Here and there, during the next decade, experimenters tried combinations of the three important metals now found in stainless steels in attempts to make such things as scale-resisting castings and alloys that would withstand the cutting action of the oxyacetylene flame. Mixing iron with chromium was not new, for chromium steel made in crucibles had been in use since 1869 for manufacturing locks, crusher parts and burglarproof safes.
But it remained for Harry Brearley, head of a steel company research laboratory at Sheffield, England, to stumble onto the most important property of iron-chromium combinations, their resistance to corrosion. Brearley was trying to find a better metal for lining the bores of big guns. The life of such guns, ordnance officials complained, was too short, largely because of the action of heat and corrosion on the bore. The heat developed in firing a single shot was, in large-caliber guns, high enough to melt a thin film of the metal then being used. In addition, the corrosive action of chemical products of explosions attacked the bore.
Brearley knew that a steel that does not contain much carbon cannot be melted as easily as one having a high percentage. By reducing the carbon in the gun-lining steel, he ought to raise the melting point. But something had to be done to retain the hardness. He knew chromium-iron alloys were hard, and stood up well against heat. So he mixed iron and chromium in various proportions, put them through all kinds of tests but could not produce a gun lining that would meet all the requirements.
Part of his testing of these experimental steels consisted of sawing little blocks from them, polishing one surface of each block, and applying etching solutions to bring out the crystalline structure so it could be studied with a microscope. But some of the samples refused to be etched. They retained their mirrorlike finish in spite of the chemicals.
Then Brearley turned from gun barrels to knife blades. He experimented with alloys that would produce, he hoped, hard, tough blades that would hold an edge. He tried some of the combinations he had made in his gun-lining studies, and discovered some of the knife blades did not rust. They were made from the same alloys that had resisted the etching acids.
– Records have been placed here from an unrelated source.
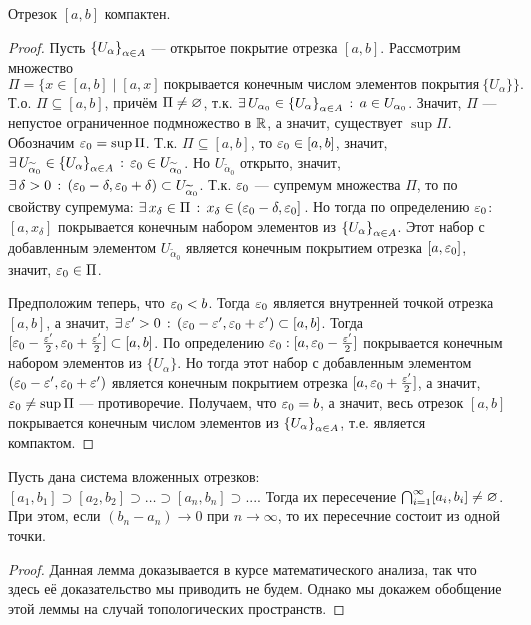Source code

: \begin{theorem}
    Отрезок $[a, b]$ компактен.
\end{theorem}
\begin{proof}
    Пусть $\left\{U_{\alpha}\right\}_{\alpha \in A}$ --- открытое покрытие отрезка $[a, b]$. 
    Рассмотрим множество 
    \[
        \Pi = \{x \in [a, b] \mid [a, x] \ \text{покрывается конечным числом элементов покрытия} \ \{ U_{\alpha} \}\}.
    \]
    Т.о. $\Pi \subseteq [a, b]$, причём $\Pi \neq \varnothing$, т.к. $\exists \, U_{\alpha_0} \in \left\{U_{\alpha}\right\}_{\alpha \in A} \, : \, a \in U_{\alpha_0}$. Значит, $\Pi$ --- непустое ограниченное подмножество в $\mathbb{R}$, а значит, существует $\sup\Pi$.  
    Обозначим $\varepsilon_0 = \sup\Pi$. Т.к. $\Pi \subseteq [a, b]$, то $\varepsilon_0 \in [a, b]$, значит, $\exists \, U_{\widetilde{\alpha}_0} \in \left\{U_{\alpha}\right\}_{\alpha \in A} \, : \, \varepsilon_0 \in U_{\widetilde{\alpha}_0}$.
    Но $U_{\widetilde{\alpha}_0}$ открыто, значит, $\exists \, \delta > 0 \, : \, (\varepsilon_0 - \delta, \varepsilon_0 + \delta) \subset U_{\widetilde{\alpha}_0}$.
    Т.к. $\varepsilon_0$ --- супремум множества $\Pi$, то по свойству супремума: $\exists \, x_{\delta} \in \Pi \, : \, x_{\delta} \in \!\left.\left(\varepsilon_0 - \delta, \varepsilon_0\right]\right.$. Но тогда по определению $\varepsilon_0$:
    $[a, x_{\delta}]$ покрывается конечным набором элементов из $\left\{U_{\alpha}\right\}_{\alpha \in A}$. Этот набор с добавленным элементом $U_{\widetilde{\alpha}_0}$ является конечным покрытием отрезка $[a, \varepsilon_0]$, значит, $\varepsilon_0 \in \Pi$.

    Предположим теперь, что $\varepsilon_0 < b$. Тогда $\varepsilon_0$ является внутренней точкой отрезка $[a, b]$, а значит, $\exists \, \varepsilon' > 0 \, : \, (\varepsilon_0 - \varepsilon', \varepsilon_0 + \varepsilon') \subset [a, b]$.
    Тогда $[\varepsilon_0 - \frac{\varepsilon'}{2}, \varepsilon_0 + \frac{\varepsilon'}{2}] \subset [a, b]$. По определению $\varepsilon_0: [a, \varepsilon_0 - \frac{\varepsilon'}{2}]$ покрывается конечным набором элементов из $\{ U_{\alpha} \}$.
    Но тогда этот набор с добавленным элементом $(\varepsilon_0 - \varepsilon', \varepsilon_0 + \varepsilon')$ является конечным покрытием отрезка $[a, \varepsilon_0 + \frac{\varepsilon'}{2}]$, а значит, $\varepsilon_0 \neq \sup\Pi$ --- противоречие. 
    Получаем, что $\varepsilon_0 = b$, а значит, весь отрезок $[a, b]$ покрывается конечным числом элементов из $\left\{U_{\alpha}\right\}_{\alpha \in A}$, т.е. является компактом.
\end{proof}

\begin{lemma}
    Пусть дана система вложенных отрезков: $[a_1, b_1] \supset [a_2, b_2] \supset \ldots \supset [a_n, b_n] \supset ...$.
    Тогда их пересечение $\bigcap_{i = 1}^{\infty} [a_i, b_i] \neq \varnothing$. При этом, если $(b_n - a_n) \to 0$ при $n \to \infty$, то их пересечние состоит из одной точки.
\end{lemma}
\begin{proof}
    Данная лемма доказывается в курсе математического анализа, так что здесь её доказательство мы приводить не будем. Однако мы докажем обобщение этой леммы на случай топологических пространств.
\end{proof}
So, in 1916, Brearley received patents on his iron-chromium alloys, and stainless cutlery became the first practical application of stainless steel alloys.
The scene next shifts to Germany, where nickel was added to improve the qualities of the original alloys. Before the World War, manufacturers in America and Europe were making stainless steels under German patents. Today, following a complicated manipulation of patent rights, the stainless steel industry in America is controlled by the Chemical Foundation, owner of patents worth millions.
Much of the stainless steel manufactured in America is made in the Republic Steel Corporation’s plant at Massillon, O. This plant is a pioneer in the production of stainless steels in this country. But it also was a pioneer in certain processes involved in producing ordinary carbon steels. Today the oldest part of the steel works at Massillon is being used for one of the newest products because the machinery installed originally for ordinary steels was found to be better adapted to the ticklish business of making stainless alloys than newer, high-speed equipment.
Follow a few ingots of Enduro, as the stainless alloys produced in the plant are called, through the rolling mill that reduces them to relatively thin sheets, then through the hundred and one subsequent processes, and you will be convinced that stainless steel is just about the most temperamental alloy of iron known. Consider, for instance, the ingots stacked outside the rolling mill furnace. These are chunks of steel, somewhat resembling long, fairly thin tombstones in form. They were produced in Republic’s electric furnaces at Canton. But each ingot is covered with a dull thin scale. And you thought the alloy was corrosion-resisting.
“It is.” Earl C. Smith, chief metallurgist, explains. “Enduro stainless steels are naturally corrosion resisting mainly because of composition but even more so because of the critically careful preparation. That thin scale is surface oxidation which takes place when the metal gradually cools from the terrific heat caused in the primary grinding process by the powerful high-speed grinding wheels. During the earlier rolling, the heat changes the exposed surface, and this outside skin must be ground off after the billet has passed through the heavy rolls.”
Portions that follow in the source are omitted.